As we reached the part where the track ran along a ledge we divided, Tom continuing to walk along the ledge to where it terminated in the rocky tongue over the great gulf, while my uncle and I, trembling for those we loved, continued our search by the side of the little stream till we were where the passage widened into the vault where the mules were concealed, when I stopped short, my uncle going forward to search the vault, while I stayed to cut off the enemy’s retreat, or to spring up the ledge to the help of Tom.

I heard my uncle’s whisper, and one or two timid replies, and then came an interval of anxious silence before my uncle crept back to me.

“I have been all over the place, as near as I can tell, Harry,” he whispered. “Can he have passed us?”

“Impossible!” I said. “Uncle, we must have a light.”

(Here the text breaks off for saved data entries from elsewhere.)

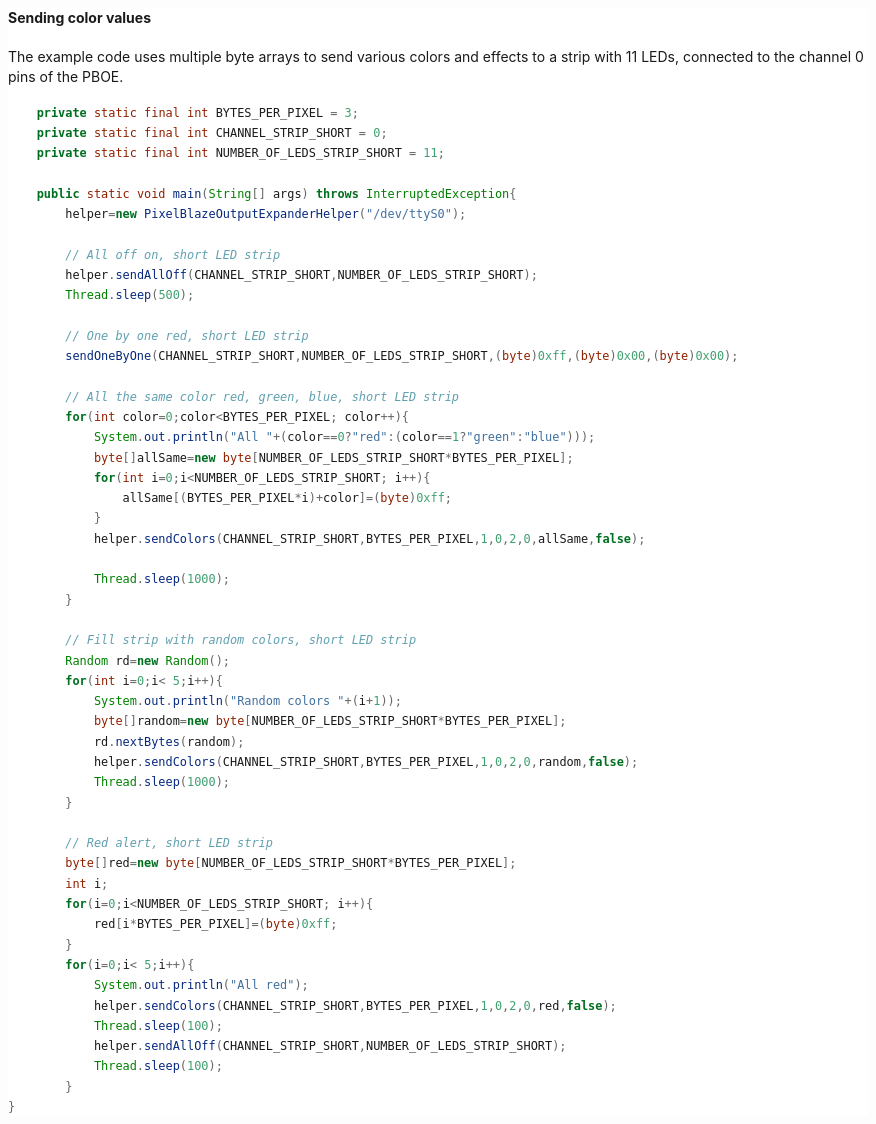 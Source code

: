 #### Sending color values

The example code uses multiple byte arrays to send various colors and effects to a strip with 11 LEDs, connected to the channel 0 pins of the PBOE.

```java
    private static final int BYTES_PER_PIXEL = 3;
    private static final int CHANNEL_STRIP_SHORT = 0;
    private static final int NUMBER_OF_LEDS_STRIP_SHORT = 11;
    
    public static void main(String[] args) throws InterruptedException{
        helper=new PixelBlazeOutputExpanderHelper("/dev/ttyS0");

        // All off on, short LED strip
        helper.sendAllOff(CHANNEL_STRIP_SHORT,NUMBER_OF_LEDS_STRIP_SHORT);
        Thread.sleep(500);

        // One by one red, short LED strip
        sendOneByOne(CHANNEL_STRIP_SHORT,NUMBER_OF_LEDS_STRIP_SHORT,(byte)0xff,(byte)0x00,(byte)0x00);

        // All the same color red, green, blue, short LED strip
        for(int color=0;color<BYTES_PER_PIXEL; color++){
            System.out.println("All "+(color==0?"red":(color==1?"green":"blue")));
            byte[]allSame=new byte[NUMBER_OF_LEDS_STRIP_SHORT*BYTES_PER_PIXEL];
            for(int i=0;i<NUMBER_OF_LEDS_STRIP_SHORT; i++){
                allSame[(BYTES_PER_PIXEL*i)+color]=(byte)0xff;
            }
            helper.sendColors(CHANNEL_STRIP_SHORT,BYTES_PER_PIXEL,1,0,2,0,allSame,false);
    
            Thread.sleep(1000);
        }

        // Fill strip with random colors, short LED strip
        Random rd=new Random();
        for(int i=0;i< 5;i++){
            System.out.println("Random colors "+(i+1));
            byte[]random=new byte[NUMBER_OF_LEDS_STRIP_SHORT*BYTES_PER_PIXEL];
            rd.nextBytes(random);
            helper.sendColors(CHANNEL_STRIP_SHORT,BYTES_PER_PIXEL,1,0,2,0,random,false);
            Thread.sleep(1000);
        }

        // Red alert, short LED strip
        byte[]red=new byte[NUMBER_OF_LEDS_STRIP_SHORT*BYTES_PER_PIXEL];
        int i;
        for(i=0;i<NUMBER_OF_LEDS_STRIP_SHORT; i++){
            red[i*BYTES_PER_PIXEL]=(byte)0xff;
        }
        for(i=0;i< 5;i++){
            System.out.println("All red");
            helper.sendColors(CHANNEL_STRIP_SHORT,BYTES_PER_PIXEL,1,0,2,0,red,false);
            Thread.sleep(100);
            helper.sendAllOff(CHANNEL_STRIP_SHORT,NUMBER_OF_LEDS_STRIP_SHORT);
            Thread.sleep(100);
        }
}
```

Without a word my uncle glided away; then I heard a

rustle as of paper; there was the faint glow of a match dipped in a phosphorus bottle, the illumination of a large loose piece of paper, and then a torch was lit, showing us Garcia standing upon the extreme verge of the rocky point over the gulf; and at the same moment he drew the trigger of a pistol, to produce only a flash of the pan, which revealed to him his perilous position.

“Señor Garcia!” I cried loudly, as I climbed up to join Tom on the ledge which he must pass, “you are standing with a great gulf behind and on either side. A step is certain death. You are our prisoner!”

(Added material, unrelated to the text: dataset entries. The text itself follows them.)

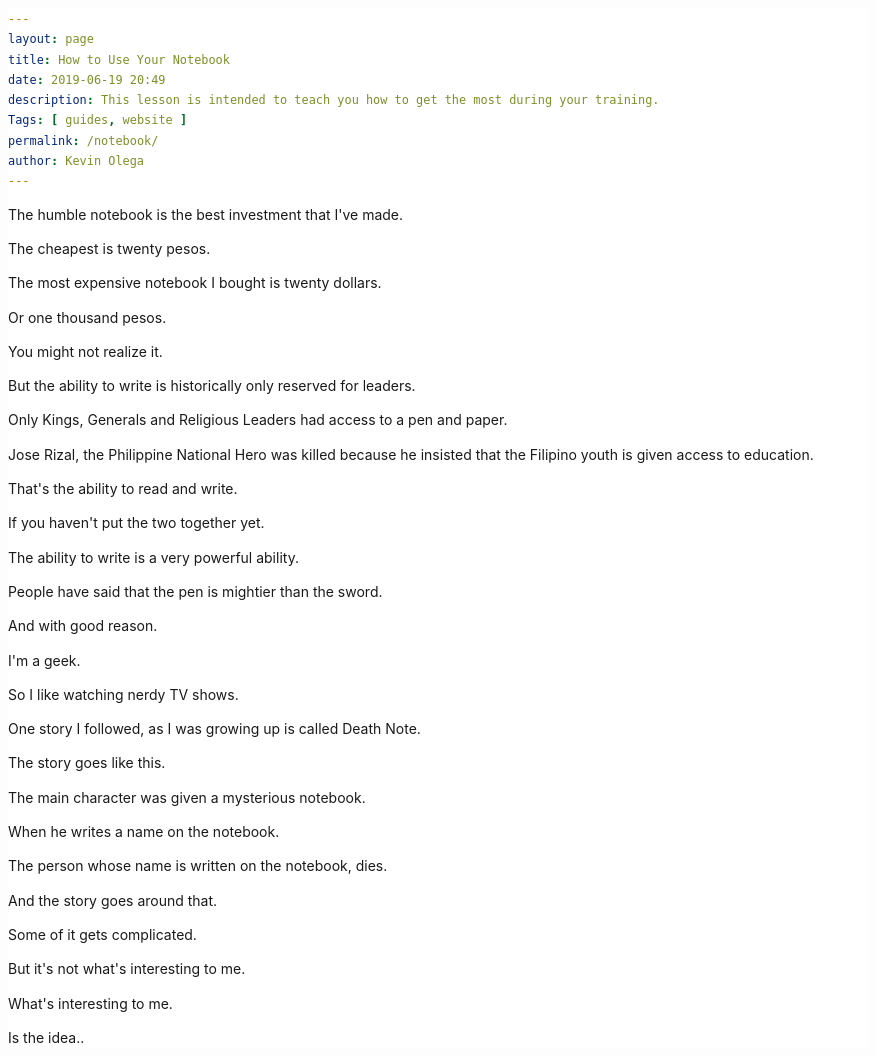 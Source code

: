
 ```yaml
--- 
layout: page 
title: How to Use Your Notebook
date: 2019-06-19 20:49
description: This lesson is intended to teach you how to get the most during your training.
Tags: [ guides, website ]
permalink: /notebook/ 
author: Kevin Olega 
--- 
```

The humble notebook is the best investment that I've made.

The cheapest is twenty pesos.

The most expensive notebook I bought is twenty dollars.

Or one thousand pesos.

You might not realize it.

But the ability to write is historically only reserved for leaders.

Only Kings, Generals and Religious Leaders had access to a pen and paper.

Jose Rizal, the Philippine National Hero was killed because he insisted that the Filipino youth is given access to education.

That's the ability to read and write.

If you haven't put the two together yet.

The ability to write is a very powerful ability.

People have said that the pen is mightier than the sword.

And with good reason.

I'm a geek.

So I like watching nerdy TV shows.

One story I followed, as I was growing up is called Death Note.

The story goes like this.

The main character was given a mysterious notebook.

When he writes a name on the notebook.

The person whose name is written on the notebook, dies.

And the story goes around that.

Some of it gets complicated.

But it's not what's interesting to me.

What's interesting to me.

Is the idea..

With a howl like that of a wild beast he raised his other pistol and fired—the report echoing fearfully from the great abyss. Then, darting forward, he leaped upon Tom, overturned him, and the next moment he was upon me, and we were in a deadly embrace, rolling down the side of the ledge, over and over in our fierce struggle, till we reached the little stream, whose waters were soon foaming around us.